Once a mobile app version is installed by a user, there is no guarantee that they will ever update it, so that version of the app could be ‘in the wild’ forever, i.e. every version over time continues to exist (which is what I mean be four dimensional). See Why don’t users update apps?. This means you have to be very careful with integrations to anything outside of the shipped app package. You can’t rely on the current state of your code base to tell you how all the live versions of the app are interacting with these interfaces.
This has the following consequences:
- You need to take care when changing service APIs used by the app. You need to make sure they are backwards compatible.
- Remote config becomes difficult to manage. Changing a remote config value changes it in all version of the app. Some examples:
- You can’t develop a feature behind a remote config flag, then turn it on when it is completed. It would be turned on for all versions, including those where the feature was incomplete.

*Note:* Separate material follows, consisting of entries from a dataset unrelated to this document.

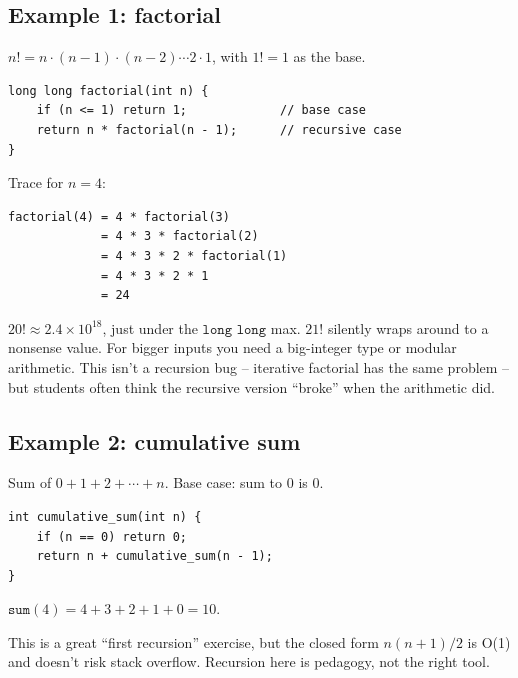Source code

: \documentclass[11pt]{article}
\begin{document}
\subsection{Example 1: factorial}

$n! = n \cdot (n-1) \cdot (n-2) \cdots 2 \cdot 1$, with $1! = 1$ as the
base.

\begin{examplebox}[Factorial in C++]
\begin{verbatim}
long long factorial(int n) {
    if (n <= 1) return 1;             // base case
    return n * factorial(n - 1);      // recursive case
}
\end{verbatim}
Trace for $n = 4$:
\begin{verbatim}
factorial(4) = 4 * factorial(3)
             = 4 * 3 * factorial(2)
             = 4 * 3 * 2 * factorial(1)
             = 4 * 3 * 2 * 1
             = 24
\end{verbatim}
\end{examplebox}

\begin{warnbox}[\texttt{n!} overflows 64-bit \texttt{long long} at $n = 21$]
$20! \approx 2.4 \times 10^{18}$, just under the $\texttt{long long}$
max. $21!$ silently wraps around to a nonsense value. For bigger
inputs you need a big-integer type or modular arithmetic. This isn't
a recursion bug -- iterative factorial has the same problem -- but
students often think the recursive version ``broke'' when the
arithmetic did.
\end{warnbox}

\subsection{Example 2: cumulative sum}

Sum of $0 + 1 + 2 + \cdots + n$. Base case: sum to $0$ is $0$.

\begin{examplebox}
\begin{verbatim}
int cumulative_sum(int n) {
    if (n == 0) return 0;
    return n + cumulative_sum(n - 1);
}
\end{verbatim}
$\texttt{sum}(4) = 4 + 3 + 2 + 1 + 0 = 10$.

This is a great ``first recursion'' exercise, but the closed form
$n(n+1)/2$ is O(1) and doesn't risk stack overflow. Recursion here is
pedagogy, not the right tool.
\end{examplebox}
\end{document}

- If a feature relies on the value of a remove config value to be ‘on’, you can’t remove that remote config item in the future, without turning the feature ‘off’ for users of older versions.
- You can’t use a simple boolean flag across multiple versions of the app. If you have to switch a feature off in one version because it didn’t work, you can’t switch it on in a future version when it’s fixed without switching it back on for the older versions.
- Just because something isn’t referenced in the code, it doesn’t mean that it isn’t live in the app - see https://adambennett.dev/2021/06/a-cautionary-tale/
- You need to add analytics, kill switches, force upgrade mechanisms etc before the version you want to analyse / kill / force upgrade. This requires either very good forethought, or time travel. It’s easy to think ‘let’s add analytics to see how the old version is used’. But users on the old version won’t update and get your analytics. (If they did update, you wouldn’t need the analytics).
How to mitigate:
- Use analytics to track how many people are using different versions of an app, and use specific analytics to track how specific integrations are being used.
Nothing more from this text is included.